We don't actually do any cleaning in the Exit() function (we're very lazy) as all our allocations/creations were made through orx and it'll be orx's pleasure to clean everything for us.

void orxFASTCALL Exit()
{
  // We could delete everything we created here but orx will do it for us anyway
}

And finally we have a regular main function and a console-less windows one that whose sole purpose is to execute orx.

int main(int argc, char **argv)
{
  // Executes orx
  orx_Execute(argc, argv, Init, Run, Exit);
 
  // Done!
  return EXIT_SUCCESS;
}

Here's where the magic happens.

As we've seen, we haven't done much related to compositing in code.
All we did was creating an empty texture named LightMapTexture that will serve as a target for our off-screen light rendering pass.
The rest of the code was simply to create some visual assets (background & spotlight textures), viewports&cameras and a scene.

So the secret of compositing is to be found in data/compositing.ini.

First of all, we define our custom config section Main with some data used to create the spotlight texture and more importantly, the list of viewports we want to create.

There are two important viewports there: MainViewport and LightMapViewport.
LightMapViewport has a camera that will only render the spotlights to the off-screen texture LightMapTexture.
When that rendering pass is done, we'll then render the full scene in MainViewport, to the screen this time.

Finally, ControlViewport will get rendered to the screen. This viewport is simply to give a visual cue to what happens behind the scene but doesn't take any part in the compositing process.

NB: The viewports are rendered in the order of their creation.

In our case the viewports are rendered in this order: LightMapViewport, MainViewport, ControlViewport.

[Main]
ViewportList    = LightMapViewport # MainViewport # ControlViewport
SpotLightSize   = 64
SpotLightRadius = 12

Let's now have a look at their definition.
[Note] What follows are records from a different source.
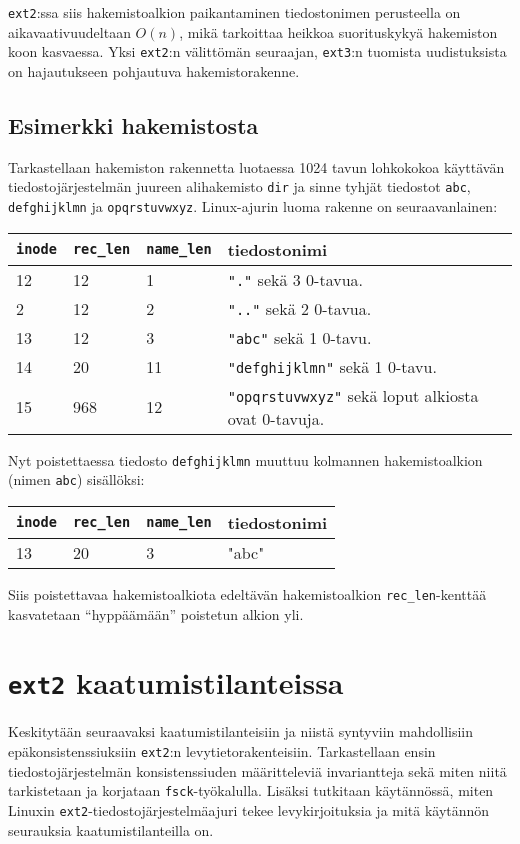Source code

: \texttt{ext2}:ssa siis hakemistoalkion paikantaminen tiedostonimen perusteella on aikavaativuudeltaan $O(n)$,
mikä tarkoittaa heikkoa suorituskykyä hakemiston koon kasvaessa.
Yksi \texttt{ext2}:n välittömän seuraajan, \texttt{ext3}:n tuomista uudistuksista on hajautukseen pohjautuva hakemistorakenne.

\subsection{Esimerkki hakemistosta}
Tarkastellaan hakemiston rakennetta luotaessa 1024 tavun lohkokokoa käyttävän tiedostojärjestelmän juureen alihakemisto \texttt{dir} ja sinne tyhjät tiedostot \texttt{abc}, \texttt{defghijklmn} ja \texttt{opqrstuvwxyz}.
Linux-ajurin luoma rakenne on seuraavanlainen:

\begin{tabular}{llll}
    \texttt{inode} & \texttt{rec\_len} & \texttt{name\_len} & tiedostonimi \\ \hline
    12 & 12  & 1  & \texttt{"."}            sekä 3 0-tavua. \\
    2  & 12  & 2  & \texttt{".."}           sekä 2 0-tavua. \\
    13 & 12  & 3  & \texttt{"abc"}          sekä 1 0-tavu. \\
    14 & 20  & 11 & \texttt{"defghijklmn"}  sekä 1 0-tavu. \\
    15 & 968 & 12 & \texttt{"opqrstuvwxyz"} sekä loput alkiosta ovat 0-tavuja. \\
\end{tabular}
%
Nyt poistettaessa tiedosto \texttt{defghijklmn} muuttuu kolmannen hakemistoalkion (nimen \texttt{abc}) sisällöksi:

\begin{tabular}{llll}
    \texttt{inode} & \texttt{rec\_len} & \texttt{name\_len} & tiedostonimi \\ \hline
    13 & 20  & 3  & "abc"\\
\end{tabular}
%
Siis poistettavaa hakemistoalkiota edeltävän hakemistoalkion \texttt{rec\_len}-kenttää kasvatetaan ``hyppäämään'' poistetun alkion yli.

\section{\texttt{ext2} kaatumistilanteissa}
\label{ChapExt2Crash}
Keskitytään seuraavaksi kaatumistilanteisiin ja niistä syntyviin mahdollisiin epäkonsistenssiuksiin \texttt{ext2}:n levytietorakenteisiin.
Tarkastellaan ensin tiedostojärjestelmän konsistenssiuden määritteleviä invariantteja sekä miten niitä tarkistetaan ja korjataan \texttt{fsck}-työkalulla.
Lisäksi tutkitaan käytännössä,
miten Linuxin \texttt{ext2}-tiedostojärjestelmäajuri tekee levykirjoituksia ja mitä käytännön seurauksia kaatumistilanteilla on.

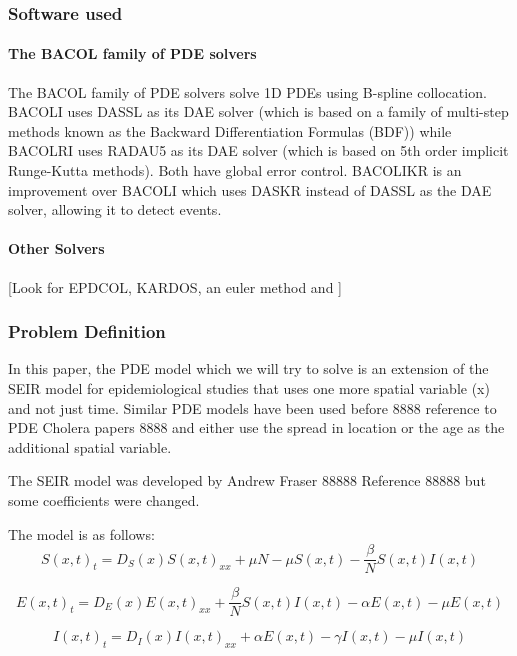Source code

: \documentclass{article}
\begin{document}
\subsubsection{Software used}
\label{subsection:pde_software}
\paragraph{The BACOL family of PDE solvers}
The BACOL family of PDE solvers solve 1D PDEs using B-spline collocation. BACOLI uses DASSL as its DAE solver (which is based on a family of multi-step methods known as the Backward Differentiation Formulas (BDF)) while BACOLRI uses RADAU5 as its DAE solver (which is based on 5th order implicit Runge-Kutta methods). Both have global error control. BACOLIKR is an improvement over BACOLI which uses DASKR instead of DASSL as the DAE solver, allowing it to detect events.

\paragraph{Other Solvers}
[Look for EPDCOL, KARDOS, an euler method and ]


\subsubsection{Problem Definition}
In this paper, the PDE model which we will try to solve is an extension of the SEIR model for epidemiological studies that uses one more spatial variable (x) and not just time. Similar PDE models have been used before 8888 reference to PDE Cholera papers 8888 and either use the spread in location or the age as the additional spatial variable.

The SEIR model was developed by Andrew Fraser 88888 Reference 88888 but some coefficients were changed.

The model is as follows:
\begin{equation}
S(x, t)_t = D_S(x)S(x, t)_{xx} + \mu N - \mu S(x, t) - \frac{\beta}{N}S(x, t) I(x, t)
\end{equation}

\begin{equation}
E(x, t)_t = D_E(x)E(x, t)_{xx} + \frac{\beta}{N}S(x, t)I(x, t) - \alpha E(x, t) - \mu E(x, t)
\end{equation}

\begin{equation}
I(x, t)_t = D_I(x)I(x, t)_{xx} + \alpha E(x, t) - \gamma I(x, t) - \mu I(x, t)
\end{equation}
\end{document}
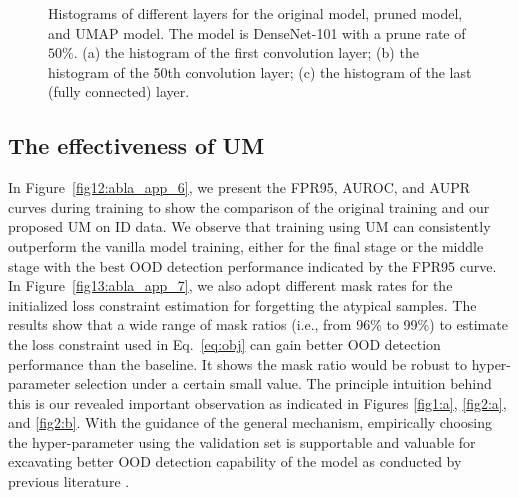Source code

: \documentclass{article}
\theoremstyle{plain}
\theoremstyle{definition}
\theoremstyle{remark}
\begin{document}
\begin{figure}[h!]
    \begin{center}
    \end{center}
    \caption{Histograms of different layers for the original model, pruned model, and UMAP model. The model is DenseNet-101 with a prune rate of $50\%$. (a) the histogram of the first convolution layer; (b) the histogram of the 50th convolution layer; (c) the histogram of the last (fully connected) layer.}
    \label{fig14:abla_app_8}
\end{figure}

\subsection{The effectiveness of UM}
\label{app:eff_um}

In Figure~\ref{fig12:abla_app_6}, we present the FPR95, AUROC, and AUPR curves during training to show the comparison of the original training and our proposed UM on ID data. We observe that training using UM can consistently outperform the vanilla model training, either for the final stage or the middle stage with the best OOD detection performance indicated by the FPR95 curve. In Figure~\ref{fig13:abla_app_7}, we also adopt different mask rates for the initialized loss constraint estimation for forgetting the atypical samples. The results show that a wide range of mask ratios (i.e., from 96\% to 99\%) to estimate the loss constraint used in Eq.~\eqref{eq:obj} can gain better OOD detection performance than the baseline. It shows the mask ratio would be robust to hyper-parameter selection under a certain small value. The principle intuition behind this is our revealed important observation as indicated in Figures \ref{fig1:a}, \ref{fig2:a}, and \ref{fig2:b}. With the guidance of the general mechanism, empirically choosing the hyper-parameter using the validation set is supportable and valuable for excavating better OOD detection capability of the model as conducted by previous literature \citep{hendrycks2018deep,liu2020energy,sun2021react}.
\end{document}
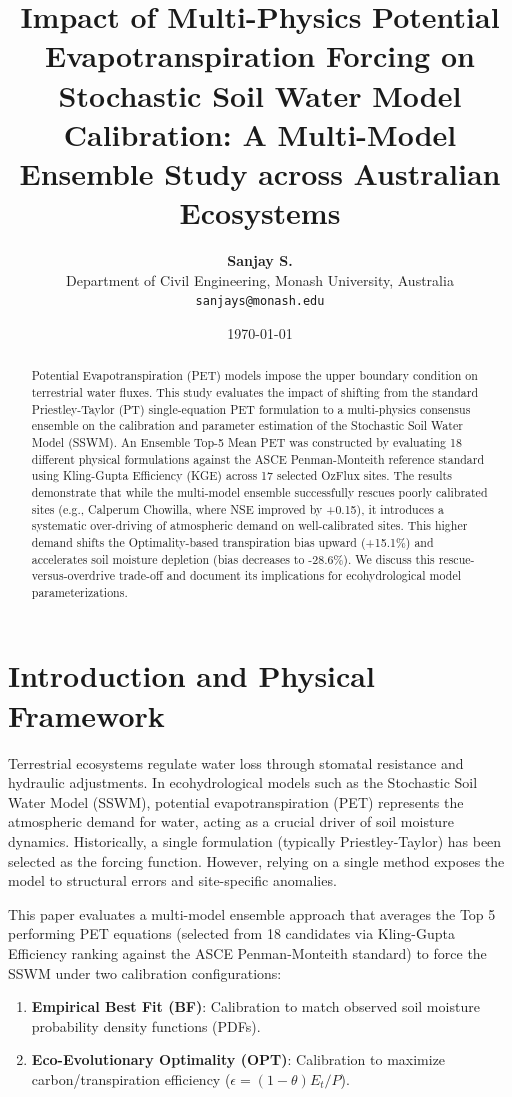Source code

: \documentclass[11pt,a4paper]{article}
\title{\textbf{Impact of Multi-Physics Potential Evapotranspiration Forcing on Stochastic Soil Water Model Calibration: A Multi-Model Ensemble Study across Australian Ecosystems}}
\author{\textbf{Sanjay S.} \\ Department of Civil Engineering, Monash University, Australia \\ \texttt{sanjays@monash.edu}}
\date{\today}
\begin{document}
\maketitle

\begin{abstract}
Potential Evapotranspiration (PET) models impose the upper boundary condition on terrestrial water fluxes. This study evaluates the impact of shifting from the standard Priestley-Taylor (PT) single-equation PET formulation to a multi-physics consensus ensemble on the calibration and parameter estimation of the Stochastic Soil Water Model (SSWM). An Ensemble Top-5 Mean PET was constructed by evaluating 18 different physical formulations against the ASCE Penman-Monteith reference standard using Kling-Gupta Efficiency (KGE) across 17 selected OzFlux sites. The results demonstrate that while the multi-model ensemble successfully rescues poorly calibrated sites (e.g., Calperum Chowilla, where NSE improved by +0.15), it introduces a systematic over-driving of atmospheric demand on well-calibrated sites. This higher demand shifts the Optimality-based transpiration bias upward (+15.1\%) and accelerates soil moisture depletion (bias decreases to -28.6\%). We discuss this rescue-versus-overdrive trade-off and document its implications for ecohydrological model parameterizations.
\end{abstract}

\section{Introduction and Physical Framework}
Terrestrial ecosystems regulate water loss through stomatal resistance and hydraulic adjustments. In ecohydrological models such as the Stochastic Soil Water Model (SSWM), potential evapotranspiration (PET) represents the atmospheric demand for water, acting as a crucial driver of soil moisture dynamics. Historically, a single formulation (typically Priestley-Taylor) has been selected as the forcing function. However, relying on a single method exposes the model to structural errors and site-specific anomalies. 

This paper evaluates a multi-model ensemble approach that averages the Top 5 performing PET equations (selected from 18 candidates via Kling-Gupta Efficiency ranking against the ASCE Penman-Monteith standard) to force the SSWM under two calibration configurations:
\begin{enumerate}
    \item \textbf{Empirical Best Fit (BF)}: Calibration to match observed soil moisture probability density functions (PDFs).
    \item \textbf{Eco-Evolutionary Optimality (OPT)}: Calibration to maximize carbon/transpiration efficiency ($\epsilon = (1-\theta)E_t / P$).
\end{enumerate}
\end{document}
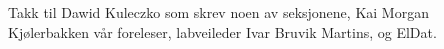 Takk til Dawid Kuleczko som skrev noen av seksjonene,
Kai Morgan Kjølerbakken vår foreleser,
labveileder Ivar Bruvik Martins,
og ElDat.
MainViewport is a regular rendering viewport using a standard camera, with no extra settings.
Note that the camera will only 'see' objects whose depth Z verify -1 < Z <= 1.

We'll then make sure only our background, lightmap object and our eventual scene objects will be in this space.
The spotlights will have a Z outside of this range so that they won't be rendered by the MainViewport/MainCamera couple.

[MainViewport]
Camera          = MainCamera
 
[MainCamera]
FrustumWidth    = @Display.ScreenWidth
FrustumHeight   = @Display.ScreenHeight
FrustumFar      = 2
Position        = (0, 0, -1)

Let's now have a look to our off-screen lightmap rendering.

All we have to do for that is to specify a BackgroundColor¹⁾ and a Texture²⁾ for our LightMapViewport.

There's nothing special about LightMapCamera beside the fact it'll only 'see' objects whose depth Z verify -11 < Z <= -9.

[LightMapViewport]
Camera          = LightMapCamera
Texture         = LightMapTexture
BackgroundColor = (0, 0, 0)
 
[LightMapCamera@MainCamera]
Position        = (0, 0, -11)

Lastly we define ControlViewport to be a vignette in the top left corner of our display.
It'll use the same camera used for lightmap rendering (LightMapCamera) and will thus display on screen what was rendered off-screen to the LightMapTexture texture.

[ControlViewport]
Camera          = LightMapCamera
Size            = (0.25, 0.25, 1)
UseRelativeSize = true
BackgroundColor = (20, 20, 20)

Let's now define all our scene objects.

We begin with the scene itself that contains a Background, the LightMap proxy object and 4 SpotLights.

[Scene]
ChildList       = Background #
                  LightMap   #
                  SpotLight1 # SpotLight2 # SpotLight3 # SpotLight4

The Background object is very straightforward.

We set it as a child of the MainCamera so that it'll be stretched to fill the full camera frustum, be as far as possible from the camera to be rendered first and with no blending as it's a completely opaque object (which is a rendering optimization).

It also use a graphic whose texture is named BackgroundTexture.
What happens here is that orx will try to see if it already has a texture with that name in store (which it does as we created it programmatically).
If it weren't to find that texture, it'll then try to load it from file³⁾.

[Background]
ParentCamera    = MainCamera
Position        = (0, 0, 0.5)
Scale           = 1
Graphic         = BackgroundGraphic
Color           = (240, 240, 240)
BlendMode       = none
 
[BackgroundGraphic]
Pivot           = center
Texture         = BackgroundTexture

Now to the LightMap object which is the important one for the compositing process.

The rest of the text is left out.